Summarizing his observations, Hays says, “All creation,” in John’s Gospel, “breathes with his Life” (344). Indeed, John describes Jesus in visual terms where the symbols of the Old Testament become a kaleidoscope of shapes and colors that find their full substance in Christ. Such a reading of John recognizes the ways he is “reading backwards,” to use Hays language, but it also emphasizes the way in which the sovereign Lord painted word-pictures in Israel that had their telos in Christ. Yes, much of the Old Testament is only now visible in the light of Christ, but as it was written the Spirit of Christ was framing the tabernacle and shaping the individuals, such that their lives foreshadowed Christ.

Therefore together, the Old and the New, paint a picture of who Jesus Christ is. The Old forms the mold into which he was poured, figuratively speaking. The New provides ample proof that he is the One to whom all the Scriptures foretold, and in John’s case, prefigured.

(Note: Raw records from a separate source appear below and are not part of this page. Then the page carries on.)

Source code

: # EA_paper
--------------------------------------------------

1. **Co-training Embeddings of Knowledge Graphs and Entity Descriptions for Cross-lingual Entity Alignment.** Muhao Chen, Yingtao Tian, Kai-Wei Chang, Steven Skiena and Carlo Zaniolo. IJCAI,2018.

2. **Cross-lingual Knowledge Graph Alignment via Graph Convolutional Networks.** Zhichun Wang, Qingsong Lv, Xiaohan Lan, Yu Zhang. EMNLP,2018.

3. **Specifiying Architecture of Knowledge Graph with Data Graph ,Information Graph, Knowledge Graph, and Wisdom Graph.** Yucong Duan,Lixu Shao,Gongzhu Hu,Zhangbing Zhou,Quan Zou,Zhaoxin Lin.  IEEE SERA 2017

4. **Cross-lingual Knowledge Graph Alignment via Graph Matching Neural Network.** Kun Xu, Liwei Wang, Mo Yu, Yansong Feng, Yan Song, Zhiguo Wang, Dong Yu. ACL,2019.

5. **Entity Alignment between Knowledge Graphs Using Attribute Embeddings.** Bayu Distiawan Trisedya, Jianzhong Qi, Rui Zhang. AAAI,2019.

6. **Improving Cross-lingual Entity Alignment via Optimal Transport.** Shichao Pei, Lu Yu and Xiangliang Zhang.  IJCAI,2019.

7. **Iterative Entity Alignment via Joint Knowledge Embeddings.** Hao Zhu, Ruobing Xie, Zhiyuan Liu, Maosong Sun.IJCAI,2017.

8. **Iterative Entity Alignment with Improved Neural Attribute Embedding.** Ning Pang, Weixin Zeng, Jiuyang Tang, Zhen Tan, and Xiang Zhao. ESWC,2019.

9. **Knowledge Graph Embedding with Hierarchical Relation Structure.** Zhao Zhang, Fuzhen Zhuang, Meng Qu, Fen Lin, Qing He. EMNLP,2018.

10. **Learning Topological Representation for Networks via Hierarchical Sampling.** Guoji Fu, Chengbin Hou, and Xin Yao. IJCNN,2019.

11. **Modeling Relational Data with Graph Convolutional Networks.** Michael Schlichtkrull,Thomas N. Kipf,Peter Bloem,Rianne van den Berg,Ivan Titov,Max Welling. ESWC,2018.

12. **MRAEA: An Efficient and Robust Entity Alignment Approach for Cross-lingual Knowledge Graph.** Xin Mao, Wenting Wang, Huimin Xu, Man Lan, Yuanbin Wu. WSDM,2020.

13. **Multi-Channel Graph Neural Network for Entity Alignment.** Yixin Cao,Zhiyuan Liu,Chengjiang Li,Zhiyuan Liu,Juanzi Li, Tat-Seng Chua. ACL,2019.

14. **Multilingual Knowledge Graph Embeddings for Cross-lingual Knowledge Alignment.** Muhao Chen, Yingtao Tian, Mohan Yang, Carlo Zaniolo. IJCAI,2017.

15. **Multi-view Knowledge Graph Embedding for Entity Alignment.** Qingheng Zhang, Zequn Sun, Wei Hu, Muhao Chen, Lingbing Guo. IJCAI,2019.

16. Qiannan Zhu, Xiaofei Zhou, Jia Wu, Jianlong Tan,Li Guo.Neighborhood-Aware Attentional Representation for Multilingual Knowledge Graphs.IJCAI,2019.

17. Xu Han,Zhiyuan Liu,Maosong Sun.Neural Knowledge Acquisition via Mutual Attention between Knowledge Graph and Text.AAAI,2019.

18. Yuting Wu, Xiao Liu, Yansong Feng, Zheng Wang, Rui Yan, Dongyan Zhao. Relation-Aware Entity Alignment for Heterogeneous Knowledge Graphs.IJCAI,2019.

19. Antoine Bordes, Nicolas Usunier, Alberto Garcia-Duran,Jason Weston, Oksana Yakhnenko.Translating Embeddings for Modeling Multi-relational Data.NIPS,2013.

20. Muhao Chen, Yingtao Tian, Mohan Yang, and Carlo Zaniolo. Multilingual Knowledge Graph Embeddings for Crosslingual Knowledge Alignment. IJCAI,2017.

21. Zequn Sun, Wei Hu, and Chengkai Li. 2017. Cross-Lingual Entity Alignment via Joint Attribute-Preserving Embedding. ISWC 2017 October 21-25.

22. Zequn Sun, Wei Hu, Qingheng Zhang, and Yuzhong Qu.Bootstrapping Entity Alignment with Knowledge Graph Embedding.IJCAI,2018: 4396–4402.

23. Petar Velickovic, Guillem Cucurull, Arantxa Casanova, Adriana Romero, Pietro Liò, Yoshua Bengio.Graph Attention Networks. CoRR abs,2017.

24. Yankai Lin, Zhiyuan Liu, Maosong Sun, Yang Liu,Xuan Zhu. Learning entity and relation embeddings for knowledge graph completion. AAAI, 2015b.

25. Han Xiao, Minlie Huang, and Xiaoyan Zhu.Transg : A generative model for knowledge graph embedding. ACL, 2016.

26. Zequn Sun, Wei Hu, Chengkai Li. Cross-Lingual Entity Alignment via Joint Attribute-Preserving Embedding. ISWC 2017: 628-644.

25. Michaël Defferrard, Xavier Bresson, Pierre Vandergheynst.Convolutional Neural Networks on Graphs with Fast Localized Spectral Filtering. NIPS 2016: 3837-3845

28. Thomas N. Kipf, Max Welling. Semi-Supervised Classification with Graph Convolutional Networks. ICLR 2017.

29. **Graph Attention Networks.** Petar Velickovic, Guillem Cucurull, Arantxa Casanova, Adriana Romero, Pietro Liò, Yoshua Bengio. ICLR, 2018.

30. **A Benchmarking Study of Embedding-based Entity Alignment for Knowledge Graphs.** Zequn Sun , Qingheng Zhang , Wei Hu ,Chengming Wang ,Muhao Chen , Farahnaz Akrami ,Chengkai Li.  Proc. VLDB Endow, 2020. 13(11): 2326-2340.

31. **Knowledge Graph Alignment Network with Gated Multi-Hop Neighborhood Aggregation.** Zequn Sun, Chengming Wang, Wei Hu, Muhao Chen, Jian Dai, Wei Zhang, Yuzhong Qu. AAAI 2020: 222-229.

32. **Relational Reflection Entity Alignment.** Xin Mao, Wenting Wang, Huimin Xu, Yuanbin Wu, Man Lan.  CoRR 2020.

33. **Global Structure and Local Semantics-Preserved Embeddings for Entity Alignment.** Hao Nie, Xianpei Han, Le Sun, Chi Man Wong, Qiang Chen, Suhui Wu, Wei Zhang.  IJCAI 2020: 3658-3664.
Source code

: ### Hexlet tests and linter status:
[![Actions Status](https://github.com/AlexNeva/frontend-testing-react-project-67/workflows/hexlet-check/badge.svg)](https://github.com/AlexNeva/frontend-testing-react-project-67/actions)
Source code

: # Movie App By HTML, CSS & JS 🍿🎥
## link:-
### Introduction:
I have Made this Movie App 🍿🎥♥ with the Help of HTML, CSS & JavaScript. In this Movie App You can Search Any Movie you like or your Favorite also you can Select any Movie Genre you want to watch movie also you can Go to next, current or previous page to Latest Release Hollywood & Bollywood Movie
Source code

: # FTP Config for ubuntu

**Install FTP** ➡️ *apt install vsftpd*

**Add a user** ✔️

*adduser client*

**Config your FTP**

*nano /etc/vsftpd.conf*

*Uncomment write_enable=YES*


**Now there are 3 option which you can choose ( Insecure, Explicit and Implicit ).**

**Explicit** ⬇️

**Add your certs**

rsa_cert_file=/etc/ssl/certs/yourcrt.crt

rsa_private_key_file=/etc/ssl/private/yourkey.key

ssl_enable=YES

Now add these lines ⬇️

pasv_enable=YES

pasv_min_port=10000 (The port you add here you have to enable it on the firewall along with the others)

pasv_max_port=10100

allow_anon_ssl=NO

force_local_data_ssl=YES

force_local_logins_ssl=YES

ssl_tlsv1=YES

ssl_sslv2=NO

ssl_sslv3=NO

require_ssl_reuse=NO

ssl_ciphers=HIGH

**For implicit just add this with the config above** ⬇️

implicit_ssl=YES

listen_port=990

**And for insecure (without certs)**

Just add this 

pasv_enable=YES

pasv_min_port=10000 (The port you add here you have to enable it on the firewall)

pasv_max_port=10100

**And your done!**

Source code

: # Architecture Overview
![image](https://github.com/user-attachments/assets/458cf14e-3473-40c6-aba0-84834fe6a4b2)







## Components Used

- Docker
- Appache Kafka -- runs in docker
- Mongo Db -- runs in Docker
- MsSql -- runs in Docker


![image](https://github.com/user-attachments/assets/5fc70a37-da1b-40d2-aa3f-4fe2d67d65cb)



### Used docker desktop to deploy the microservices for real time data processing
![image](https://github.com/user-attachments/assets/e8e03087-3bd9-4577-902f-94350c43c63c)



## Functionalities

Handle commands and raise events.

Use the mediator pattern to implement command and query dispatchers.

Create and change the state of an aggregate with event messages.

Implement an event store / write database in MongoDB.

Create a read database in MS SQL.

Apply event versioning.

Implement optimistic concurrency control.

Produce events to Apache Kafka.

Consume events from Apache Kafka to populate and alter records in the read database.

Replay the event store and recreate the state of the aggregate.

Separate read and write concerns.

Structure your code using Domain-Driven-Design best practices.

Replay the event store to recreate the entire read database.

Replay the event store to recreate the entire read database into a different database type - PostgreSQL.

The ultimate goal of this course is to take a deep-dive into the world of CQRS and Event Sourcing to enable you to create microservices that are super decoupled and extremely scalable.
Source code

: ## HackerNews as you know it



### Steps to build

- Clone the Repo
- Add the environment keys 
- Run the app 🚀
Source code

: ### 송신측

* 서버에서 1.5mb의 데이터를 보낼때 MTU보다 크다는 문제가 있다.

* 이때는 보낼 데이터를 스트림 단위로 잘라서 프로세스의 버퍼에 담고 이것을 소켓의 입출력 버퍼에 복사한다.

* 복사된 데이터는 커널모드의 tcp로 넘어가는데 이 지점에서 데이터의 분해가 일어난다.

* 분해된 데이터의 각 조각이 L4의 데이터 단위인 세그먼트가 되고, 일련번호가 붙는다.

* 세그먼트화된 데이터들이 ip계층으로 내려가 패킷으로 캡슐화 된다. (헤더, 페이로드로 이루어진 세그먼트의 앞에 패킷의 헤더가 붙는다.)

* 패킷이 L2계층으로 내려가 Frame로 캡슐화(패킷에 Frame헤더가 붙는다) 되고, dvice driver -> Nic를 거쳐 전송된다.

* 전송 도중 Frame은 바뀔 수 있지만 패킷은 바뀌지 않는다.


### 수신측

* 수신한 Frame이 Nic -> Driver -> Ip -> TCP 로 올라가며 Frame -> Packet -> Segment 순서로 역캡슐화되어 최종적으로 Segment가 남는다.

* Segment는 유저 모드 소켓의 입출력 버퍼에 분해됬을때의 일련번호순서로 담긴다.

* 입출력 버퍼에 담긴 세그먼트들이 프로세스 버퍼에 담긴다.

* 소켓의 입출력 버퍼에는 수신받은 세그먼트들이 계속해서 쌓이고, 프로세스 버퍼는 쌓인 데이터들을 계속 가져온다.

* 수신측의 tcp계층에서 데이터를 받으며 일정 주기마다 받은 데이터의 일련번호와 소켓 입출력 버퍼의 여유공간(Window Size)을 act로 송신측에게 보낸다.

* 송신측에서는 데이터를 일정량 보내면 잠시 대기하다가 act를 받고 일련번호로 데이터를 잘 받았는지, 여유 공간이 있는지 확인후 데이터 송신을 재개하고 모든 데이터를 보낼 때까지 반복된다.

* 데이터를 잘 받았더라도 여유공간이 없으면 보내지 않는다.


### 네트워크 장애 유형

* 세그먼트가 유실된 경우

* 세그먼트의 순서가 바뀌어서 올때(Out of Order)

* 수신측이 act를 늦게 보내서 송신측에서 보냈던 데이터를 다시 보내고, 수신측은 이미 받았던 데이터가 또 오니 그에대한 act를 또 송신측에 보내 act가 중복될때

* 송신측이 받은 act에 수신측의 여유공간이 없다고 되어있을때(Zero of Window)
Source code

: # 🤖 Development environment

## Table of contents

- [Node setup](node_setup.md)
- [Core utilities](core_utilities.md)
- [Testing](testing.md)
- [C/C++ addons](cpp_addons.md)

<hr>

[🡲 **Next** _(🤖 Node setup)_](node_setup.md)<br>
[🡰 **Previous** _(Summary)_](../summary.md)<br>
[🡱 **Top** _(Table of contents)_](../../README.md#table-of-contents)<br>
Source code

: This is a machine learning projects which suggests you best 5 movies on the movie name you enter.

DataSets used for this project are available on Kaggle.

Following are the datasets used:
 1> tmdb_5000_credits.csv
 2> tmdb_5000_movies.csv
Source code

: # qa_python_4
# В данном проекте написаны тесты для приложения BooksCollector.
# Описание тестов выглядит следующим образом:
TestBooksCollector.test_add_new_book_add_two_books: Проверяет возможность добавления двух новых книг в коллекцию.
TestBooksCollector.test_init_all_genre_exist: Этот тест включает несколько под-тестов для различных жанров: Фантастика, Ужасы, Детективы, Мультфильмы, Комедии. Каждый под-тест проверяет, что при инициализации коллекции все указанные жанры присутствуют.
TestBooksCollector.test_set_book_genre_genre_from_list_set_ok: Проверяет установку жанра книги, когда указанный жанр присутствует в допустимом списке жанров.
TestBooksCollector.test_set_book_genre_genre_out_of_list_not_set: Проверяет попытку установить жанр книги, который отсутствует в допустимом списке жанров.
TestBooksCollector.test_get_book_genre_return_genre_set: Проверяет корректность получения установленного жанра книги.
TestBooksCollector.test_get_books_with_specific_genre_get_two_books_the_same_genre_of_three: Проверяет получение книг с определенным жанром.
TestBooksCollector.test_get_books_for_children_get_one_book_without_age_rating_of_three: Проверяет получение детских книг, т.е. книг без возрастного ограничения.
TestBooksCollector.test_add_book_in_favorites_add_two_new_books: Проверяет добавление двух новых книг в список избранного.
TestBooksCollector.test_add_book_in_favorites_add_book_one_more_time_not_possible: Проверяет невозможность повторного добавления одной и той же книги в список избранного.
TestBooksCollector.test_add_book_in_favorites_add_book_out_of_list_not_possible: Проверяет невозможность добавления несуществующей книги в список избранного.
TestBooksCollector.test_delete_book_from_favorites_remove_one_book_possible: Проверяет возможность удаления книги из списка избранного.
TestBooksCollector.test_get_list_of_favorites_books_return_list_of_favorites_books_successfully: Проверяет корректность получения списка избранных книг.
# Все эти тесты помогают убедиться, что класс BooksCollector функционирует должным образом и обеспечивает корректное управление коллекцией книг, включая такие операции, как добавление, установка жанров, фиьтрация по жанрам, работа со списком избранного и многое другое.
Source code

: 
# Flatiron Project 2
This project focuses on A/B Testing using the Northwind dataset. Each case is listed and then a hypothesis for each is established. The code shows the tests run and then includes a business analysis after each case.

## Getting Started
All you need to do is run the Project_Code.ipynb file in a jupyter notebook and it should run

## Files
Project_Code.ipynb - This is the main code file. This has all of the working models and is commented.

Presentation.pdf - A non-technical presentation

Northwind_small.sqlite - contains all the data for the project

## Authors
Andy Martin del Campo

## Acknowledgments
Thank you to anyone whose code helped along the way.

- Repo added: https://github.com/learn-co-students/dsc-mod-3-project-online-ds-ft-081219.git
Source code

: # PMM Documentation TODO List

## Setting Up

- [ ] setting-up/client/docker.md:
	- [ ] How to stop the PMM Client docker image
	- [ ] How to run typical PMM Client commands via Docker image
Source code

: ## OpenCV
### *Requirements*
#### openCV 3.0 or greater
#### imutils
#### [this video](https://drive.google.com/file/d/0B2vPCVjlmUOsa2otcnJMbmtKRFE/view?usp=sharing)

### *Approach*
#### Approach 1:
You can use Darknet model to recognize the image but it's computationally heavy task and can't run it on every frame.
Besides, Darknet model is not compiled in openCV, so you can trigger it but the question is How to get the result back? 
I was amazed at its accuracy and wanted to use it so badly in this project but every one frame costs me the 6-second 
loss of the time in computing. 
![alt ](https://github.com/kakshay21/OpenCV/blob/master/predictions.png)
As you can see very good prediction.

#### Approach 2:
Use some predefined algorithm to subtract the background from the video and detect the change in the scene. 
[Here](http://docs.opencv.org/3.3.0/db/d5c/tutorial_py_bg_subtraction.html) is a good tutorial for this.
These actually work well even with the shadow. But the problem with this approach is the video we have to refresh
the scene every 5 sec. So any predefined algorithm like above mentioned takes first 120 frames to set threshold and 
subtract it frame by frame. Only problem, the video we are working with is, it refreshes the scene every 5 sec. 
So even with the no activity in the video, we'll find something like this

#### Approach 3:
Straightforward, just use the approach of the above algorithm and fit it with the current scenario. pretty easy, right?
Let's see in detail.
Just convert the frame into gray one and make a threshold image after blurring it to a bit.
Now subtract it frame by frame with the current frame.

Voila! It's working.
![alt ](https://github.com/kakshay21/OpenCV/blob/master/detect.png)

Final Thoughts: Watching for Hermeneutical Tendencies

Growing up an athlete who only read basketball biographies—a few things have changed since my conversion—I close with a sports metaphor to capture the way we might read the Gospels.

In football (and other sports) players watch game film to identify ‘tendencies’ in the other team. With equal attention, we should come to the Evangelists to see what sort of intertextual ‘tendencies’ they employ. As we have seen, each Gospel cites copiously the Old Testament, but each in different ways. Matthew is a legal expert, citing chapter and verse; Mark is more subtle and allusive; Luke is a storyteller; and John paints with words and symbols.

Learning these tendencies helps us compare and contrast each Gospel and rightly understand their individual messages. More broadly too, there are benefits to rightly discerning different literary techniques with regards to typology and intertextuality. Accordingly, faithful interpreters must avoid reducing legitimate typology to one author. Rather, we should endeavor to synthesize and allow for differences in approach. Likewise, a genuine, biblical Christology emerges only when the collective message of all four Gospels (plus the rest of the canon) are read in context, together. Again, we must read each author on their own terms. Only then can we properly weigh and synthesize our dogmatic conclusions.

All in all, Richard Hays does an invaluable service for the church when he takes pains to show the ways each Gospel writer employs the Old Testament. It heightens our love for Christ and widens our understanding of the biblical corpus. For that reason, I encourage you to read his book. And more to read the Gospels, listening (and watching) for the way they use Scripture.